British International Investment (BII), the UK’s development finance institution (DFI), recently announced its new five-year strategy. The strategy includes the launch of British Climate Partners (BCP), a £1.1 billion initiative designed to mobilise private capital to support the energy transition in Asian countries, including India. India comprises 25% of BII’s portfolio. Leslie Maasdorp, chief executive at BII, tells Raghavendra Kamath about the investor’s strategy and issues around energy transition. Excerpts:
Can you tell me how India fits in your 2026-31 strategic plan?
India is our most important strategic market. About 25% of our portfolio as a business is in India. Our investment size in India is about $2.5 billion. Over the next five years, we will continue to deepen our commitment to climate finance and in India’s energy sector. Energy transition is, of course, one of the key drivers of what we as a development finance institution should look forward to in the future, because the fastest-growing economies in the world are here in Asia, and secondly, the coal-based energy companies exist in India and in many parts of Southeast Asia, Philippines, Indonesia, and Vietnam.
Currently, 25% of your portfolio comes from India. In the next five years, where do you see it?
For the next five years, the first major priority is the launch of a new initiative called British Climate Partners (BCP). We have allocated £1.1 billion to this endeavour. The key points is that BII is now strategically moving away from our old model of investment, wherein we used to deploy capital and invest in companies. Our aim now is to invest in such a manner that we are able to multiply our impact by bringing in other institutional investors.
We started Ayana ourselves and then brought in the NIIF (National Infrastructure Investment Fund). We then brought in Eversource around 2019, mobilised more than a billion dollars in the project and later sold it for about $2.3 billion. We will now try and replicate that model in India, where we will do more investments in climate finance, whether it be in electric vehicle manufacturing or renewable energy platforms.
Typically, what kind of internal rate of return (IRR) do you look at? How are they different in India vis-a-vis other Asian markets?
You can look at IRR in an aggregate sense, but it varies. So there’s no set target return that we identify. We do, however, see it as a score on impact. Over the next five years, we’re aiming to have a 4.5% minimum return. Going forward, we need to recycle our capital. Firstly, we don’t just focus on returns as the core metric, we look at impact.
Going forward, with every investment we make, we’ll set ourselves an exit event or liquidity event where we choose to invest. By the fifth, sixth or seventh year, we want to be able to exit. Either the company goes for an IPO or for a sale, a partial sale or a total sale. So we can then use the proceeds from there and recycle it into new investments. For example, in Ayana, we made a very good return from that investment. It doesn’t mean we’re exiting the renewable energy sector. Renewable energy will grow.

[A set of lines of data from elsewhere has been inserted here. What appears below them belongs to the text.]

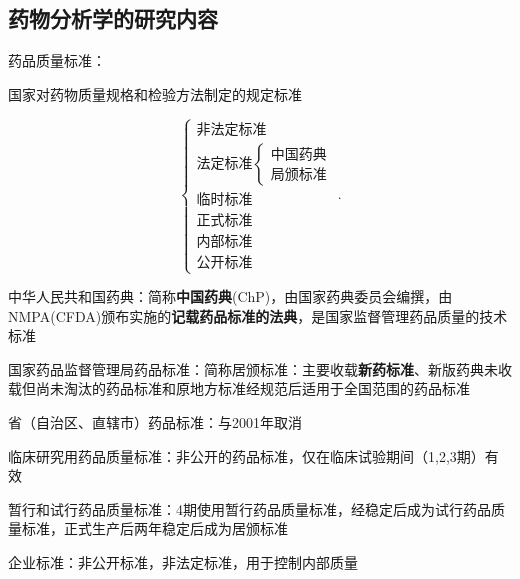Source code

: \subsection{药物分析学的研究内容}%
\label{sub:药物分析学的研究内容}
\begin{notation}
    药品质量标准：

    国家对药物质量规格和检验方法制定的规定标准
\end{notation}
\[
    \begin{cases}
        \text{非法定标准}\\
        \text{法定标准}\begin{cases}
            \text{中国药典}\\
            \text{局颁标准}
        \end{cases}\\
        \text{临时标准}\\
        \text{正式标准}\\
        \text{内部标准}\\
        \text{公开标准}
    \end{cases}
.\] 
\begin{notation}
    中华人民共和国药典：简称\textbf{中国药典}(ChP)，由国家药典委员会编撰，由NMPA(CFDA)颁布实施的\textbf{记载药品标准的法典}，是国家监督管理药品质量的技术标准
\end{notation}
\begin{notation}
    国家药品监督管理局药品标准：简称居颁标准：主要收载\textbf{新药标准}、新版药典未收载但尚未淘汰的药品标准和原地方标准经规范后适用于全国范围的药品标准
\end{notation}
省（自治区、直辖市）药品标准：与2001年取消
\begin{notation}
    临床研究用药品质量标准：非公开的药品标准，仅在临床试验期间（1,2,3期）有效

    暂行和试行药品质量标准：4期使用暂行药品质量标准，经稳定后成为试行药品质量标准，正式生产后两年稳定后成为居颁标准
\end{notation}
\begin{notation}
    企业标准：非公开标准，非法定标准，用于控制内部质量
\end{notation}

Coal-based thermal energy is currently meeting 75% of the country’s energy demand. And analysts are saying that going forward, it will take an extra load of this power demand. Will it impact the growth of renewable energy?
I think it’s important to highlight that Indian Government, together with many other governments, took a fresh look at the energy transition around 2015, when the Paris agreement was signed. So India set a net zero target of 2070, which is very, very ambitious growth. This is a huge economy, with a massive coal-based energy system. And the key point to focus on here is the fact that this transition is a multi-decade transition. You can’t look at this thing for the length of one year, two years, or five years. It’s a multi-decade transition.

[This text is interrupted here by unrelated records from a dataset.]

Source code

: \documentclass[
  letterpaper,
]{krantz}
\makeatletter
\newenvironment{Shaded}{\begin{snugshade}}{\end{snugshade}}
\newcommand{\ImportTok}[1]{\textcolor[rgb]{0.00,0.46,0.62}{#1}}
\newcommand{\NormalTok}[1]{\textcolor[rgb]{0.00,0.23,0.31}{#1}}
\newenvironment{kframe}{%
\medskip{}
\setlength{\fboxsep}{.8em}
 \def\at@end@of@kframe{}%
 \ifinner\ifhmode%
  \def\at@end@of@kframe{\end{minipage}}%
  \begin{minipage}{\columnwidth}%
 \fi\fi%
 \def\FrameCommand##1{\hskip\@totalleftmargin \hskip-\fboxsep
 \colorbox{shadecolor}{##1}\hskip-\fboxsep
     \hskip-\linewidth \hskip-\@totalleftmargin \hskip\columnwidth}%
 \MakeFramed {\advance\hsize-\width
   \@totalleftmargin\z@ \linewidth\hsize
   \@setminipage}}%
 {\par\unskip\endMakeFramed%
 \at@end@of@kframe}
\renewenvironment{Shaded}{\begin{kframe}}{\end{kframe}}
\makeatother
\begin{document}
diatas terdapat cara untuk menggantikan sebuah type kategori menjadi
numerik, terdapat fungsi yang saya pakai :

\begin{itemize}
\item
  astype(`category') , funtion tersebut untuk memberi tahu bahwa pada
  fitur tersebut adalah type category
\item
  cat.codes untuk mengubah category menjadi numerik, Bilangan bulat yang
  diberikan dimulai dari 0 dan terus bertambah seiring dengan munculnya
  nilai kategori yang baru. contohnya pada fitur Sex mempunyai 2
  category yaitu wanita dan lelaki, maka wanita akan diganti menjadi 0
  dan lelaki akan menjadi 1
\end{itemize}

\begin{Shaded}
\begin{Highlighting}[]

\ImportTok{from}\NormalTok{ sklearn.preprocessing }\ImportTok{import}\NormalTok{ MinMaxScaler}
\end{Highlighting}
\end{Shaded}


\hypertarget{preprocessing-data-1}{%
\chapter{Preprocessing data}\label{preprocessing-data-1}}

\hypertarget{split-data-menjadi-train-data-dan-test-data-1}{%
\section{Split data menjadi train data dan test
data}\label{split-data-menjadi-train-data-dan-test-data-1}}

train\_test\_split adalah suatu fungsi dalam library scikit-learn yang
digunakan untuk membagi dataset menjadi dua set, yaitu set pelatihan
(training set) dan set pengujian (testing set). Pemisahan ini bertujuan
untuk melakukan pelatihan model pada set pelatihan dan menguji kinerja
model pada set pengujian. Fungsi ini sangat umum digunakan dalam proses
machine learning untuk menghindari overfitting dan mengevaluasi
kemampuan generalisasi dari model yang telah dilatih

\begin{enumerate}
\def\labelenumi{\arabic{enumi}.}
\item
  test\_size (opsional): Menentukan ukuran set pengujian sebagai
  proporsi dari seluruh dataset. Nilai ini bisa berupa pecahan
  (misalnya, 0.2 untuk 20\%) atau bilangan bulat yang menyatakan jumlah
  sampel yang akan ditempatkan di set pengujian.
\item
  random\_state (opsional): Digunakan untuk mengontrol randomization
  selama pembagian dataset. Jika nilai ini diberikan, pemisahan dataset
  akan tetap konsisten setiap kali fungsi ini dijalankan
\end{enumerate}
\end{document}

The important aspect is that the commitment of the government to continue on the path of renewable sources. So there’s more investment in coal for sure, because the government needs stability and security of supply. At the same time, there’s massive investments in renewable sources. One doesn’t cancel out the other. One is about reliability and stability, and to meet and manage the demand.
The other one is about cleaning up the environment. It’s about reducing pollution. It’s about improving quality of living. Because India is something like the sixth most polluted country in the world. So the levels of pollution and air quality that we experience in India will become a massive crisis, which is why the government policy is exactly correct. That is to put policies in place to stimulate decarbonisation and transport, which is why hundreds of EV manufacturers exist out there who are all meant to contribute to that agenda. The short answer to your question is no, I do not see a moving back from that commitment to renewable energy.
India needs around $150 billion annually to meet its climate goals, and the inflows are around one third of that. So what needs to be done by the government and private sector to bridge this gap?
The starting point there is that, government and public sources of finance is too limited to fill that gap. There’s a massive financing gap, and that gap can only be filled by the private sector. However, the private sector want commercial returns. And often in some of these areas, you need to demonstrate commercial viability, right? Exactly like electric vehicles. No one initially wanted to make the upfront investments You need developing finance institutions like BII. So BII is just one of a number of developing finance actors. The World Bank and the International Finance Corporation is another. There’s several other European developing finance institutions like FMO, DEG, Proparco.
There are also Asia multilateral banks like the Asia Infrastructure Investment Bank, Asia Development Bank, and so on. Together with ourselves, all of us have a role to play in filling that financing gap.The role of the developing finance institutions is to do what we call sort of de-risking to ensure that we create the conditions. Once that risk mitigation measures are in place, to create and to improve the risk return profiles of the project, so that it becomes more commercially viable for your big commercial players to step in. So the overall point that I mentioned is that we need more vehicles like British Climate Partners, where it is being set up specifically to mobilize others.